Article summary
Recently, I wrote about using Varnish Cache to speed up websites. However, not all websites appear identically on all devices. For example, many web applications will deliver different content to mobile devices such as phones, tablets, screen-readers, etc. What happens when Varnish receives a request for a resource from one of these devices?
Without additional configuration, Varnish will return the only version of a resource that it has cached for a particular URL — regardless of its appropriateness for the device performing the request.

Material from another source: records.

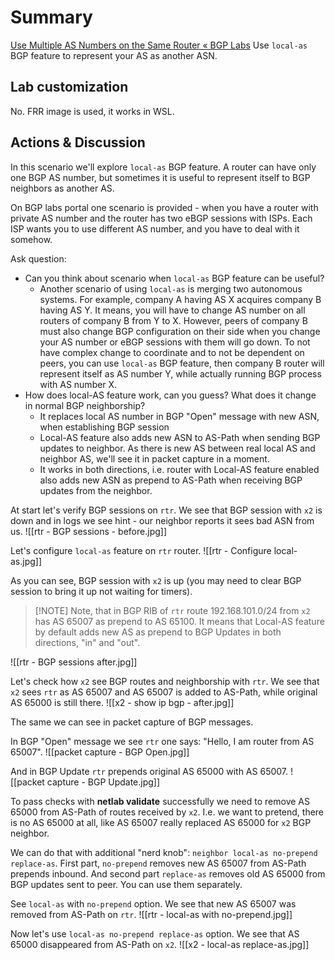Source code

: # Summary
[Use Multiple AS Numbers on the Same Router « BGP Labs](https://bgplabs.net/session/3-localas/)
Use `local-as` BGP feature to represent your AS as another ASN.
## Lab customization
No. FRR image is used, it works in WSL.
## Actions & Discussion
In this scenario we'll explore `local-as` BGP feature. A router can have only one BGP AS number, but sometimes it is useful to represent itself to BGP neighbors as another AS.

On BGP labs portal one scenario is provided - when you have a router with private AS number and the router has two eBGP sessions with ISPs. Each ISP wants you to use different AS number, and you have to deal with it somehow.

Ask question:
- Can you think about scenario when `local-as` BGP feature can be useful?
	- Another scenario of using `local-as` is merging two autonomous systems. For example, company A having AS X acquires company B having AS Y. It means, you will have to change AS number on all routers of company B from Y to X. However, peers of company B must also change BGP configuration on their side when you change your AS number or eBGP sessions with them will go down. To not have complex change to coordinate and to not be dependent on peers, you can use `local-as` BGP feature, then company B router will represent itself as AS number Y, while actually running BGP process with AS number X.
- How does local-AS feature work, can you guess? What does it change in normal BGP neighborship?
	- It replaces local AS number in BGP "Open" message with new ASN, when establishing BGP session
	- Local-AS feature also adds new ASN to AS-Path when sending BGP updates to neighbor. As there is new AS between real local AS and neighbor AS, we'll see it in packet capture in a moment. 
	- It works in both directions, i.e. router with Local-AS feature enabled also adds new ASN as prepend to AS-Path when receiving BGP updates from the neighbor.

At start let's verify BGP sessions on `rtr`. We see that BGP session with `x2` is down and in logs we see hint - our neighbor reports it sees bad ASN from us.
![[rtr - BGP sessions - before.jpg]]

Let's configure `local-as` feature on `rtr` router.
![[rtr - Configure local-as.jpg]]

As you can see, BGP session with `x2` is up (you may need to clear BGP session to bring it up not waiting for timers). 
>[!NOTE] Note, that in BGP RIB of `rtr` route 192.168.101.0/24 from `x2` has AS 65007 as prepend to AS 65100. It means that Local-AS feature by default adds new AS as prepend to BGP Updates in both directions, "in" and "out".

![[rtr - BGP sessions after.jpg]]

Let's check how `x2` see BGP routes and neighborship with `rtr`. We see that `x2` sees `rtr` as AS 65007 and AS 65007 is added to AS-Path, while original AS 65000 is still there.
![[x2 - show ip bgp - after.jpg]]

The same we can see in packet capture of BGP messages.

In BGP "Open" message we see `rtr` one says: "Hello, I am router from AS 65007".
![[packet capture - BGP Open.jpg]]

And in BGP Update `rtr` prepends original AS 65000 with AS 65007.
![[packet capture - BGP Update.jpg]]

To pass checks with **netlab validate** successfully we need to remove AS 65000 from AS-Path of routes received by `x2`. I.e. we want to pretend, there is no AS 65000 at all, like AS 65007 really replaced AS 65000 for `x2` BGP neighbor.

We can do that with additional "nerd knob": `neighbor local-as no-prepend replace-as`.
First part, `no-prepend` removes new AS 65007 from AS-Path prepends inbound. And second part `replace-as` removes old AS 65000 from BGP updates sent to peer. You can use them separately.

See `local-as` with `no-prepend` option. We see that new AS 65007 was removed from AS-Path on `rtr`.
![[rtr - local-as with no-prepend.jpg]]

Now let's use `local-as no-prepend replace-as` option. We see that AS 65000 disappeared from AS-Path on `x2`.
![[x2 - local-as replace-as.jpg]]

This can be problematic. For example, if a mobile phone performs the first request for a resource, the request may return specific mobile content, and Varnish will likely cache it. However, if a desktop browser subsequently performs a request for the same resource, it may receive the mobile content that Varnish has cached. This could cause mobile-specific content to appear in the desktop browser.

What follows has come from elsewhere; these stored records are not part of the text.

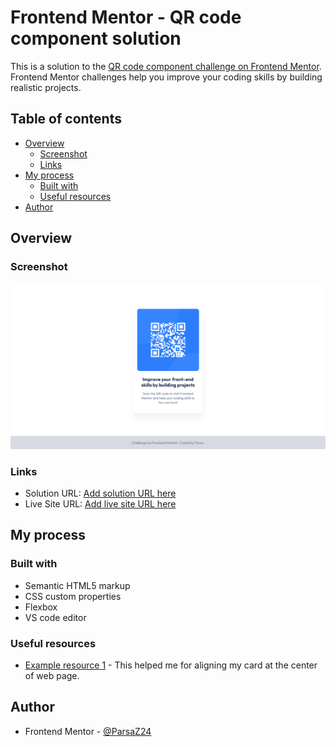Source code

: # Frontend Mentor - QR code component solution

This is a solution to the [QR code component challenge on Frontend Mentor](https://www.frontendmentor.io/challenges/qr-code-component-iux_sIO_H). Frontend Mentor challenges help you improve your coding skills by building realistic projects.

## Table of contents

- [Overview](#overview)
  - [Screenshot](#screenshot)
  - [Links](#links)
- [My process](#my-process)
  - [Built with](#built-with)
  - [Useful resources](#useful-resources)
- [Author](#author)

## Overview

### Screenshot

![](./Screenshot%202025-10-04%20at%2016-35-27%20Frontend%20Mentor%20QR%20code%20component.png)

### Links

- Solution URL: [Add solution URL here](https://github.com/ParsaZ24/qr-code-component-main.git)
- Live Site URL: [Add live site URL here](https://parsaz24.github.io/qr-code-component-main/)

## My process

### Built with

- Semantic HTML5 markup
- CSS custom properties
- Flexbox
- VS code editor

### Useful resources

- [Example resource 1](https://blog.hubspot.com/website/center-div-css#how-to-center-a-div-in-css) - This helped me for aligning my card at the center of web page.

## Author

- Frontend Mentor - [@ParsaZ24](https://www.frontendmentor.io/profile/ParsaZ24)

Why Varnish Has Mobile Trouble
The situation arises from the mechanism Varnish utilizes to manage cached resources. When Varnish caches a resource, it creates a unique hash from the parameters of the request used to fetch the resource. The hash identifies the resource in the Varnish cache.
When Varnish receives subsequent requests, it hashes select request parameters and attempts to use that hash to match up the request with a resource in the cache. If the hash corresponds with a valid resource, Varnish returns it (a cache hit); if it does not, Varnish fetches it from the back end (a cache miss).

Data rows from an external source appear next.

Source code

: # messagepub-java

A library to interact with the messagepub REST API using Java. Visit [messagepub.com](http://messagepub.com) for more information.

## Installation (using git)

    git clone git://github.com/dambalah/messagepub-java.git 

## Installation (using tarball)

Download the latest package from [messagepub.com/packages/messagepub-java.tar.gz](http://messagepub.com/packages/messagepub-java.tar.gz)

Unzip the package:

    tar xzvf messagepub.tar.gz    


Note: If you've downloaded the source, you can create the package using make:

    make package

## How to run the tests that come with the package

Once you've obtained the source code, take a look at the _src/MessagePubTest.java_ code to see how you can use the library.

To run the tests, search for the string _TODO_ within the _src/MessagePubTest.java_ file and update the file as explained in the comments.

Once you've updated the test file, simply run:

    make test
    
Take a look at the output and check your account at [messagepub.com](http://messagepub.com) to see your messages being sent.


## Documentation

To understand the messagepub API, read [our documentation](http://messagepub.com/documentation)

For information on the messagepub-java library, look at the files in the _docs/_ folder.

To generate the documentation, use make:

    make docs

Most web applications utilize the User-Agent
header of HTTP requests to determine what content to return: mobile-specific content, or normal desktop content. However Varnish does not, by default, include the User-Agent
header as a parameters in hashing requests to identify resources. This explains why Varnish, without additional configuration, returns the same content to different devices, even if the backend web application does not.
Adding User-Agent to Varnish Cache
To fix the problem, Varnish needs to be configured to include the User-Agent
header when hashing parameters of a request. However, it would be inappropriate to simply add the entire User-Agent
string as a parameter to the hash function. The number of different User-Agent
s would cause Varnish to cache identical resources separately for each request with a different User-Agent
. This would cause the size of the cache to grow dramatically, and decrease performance.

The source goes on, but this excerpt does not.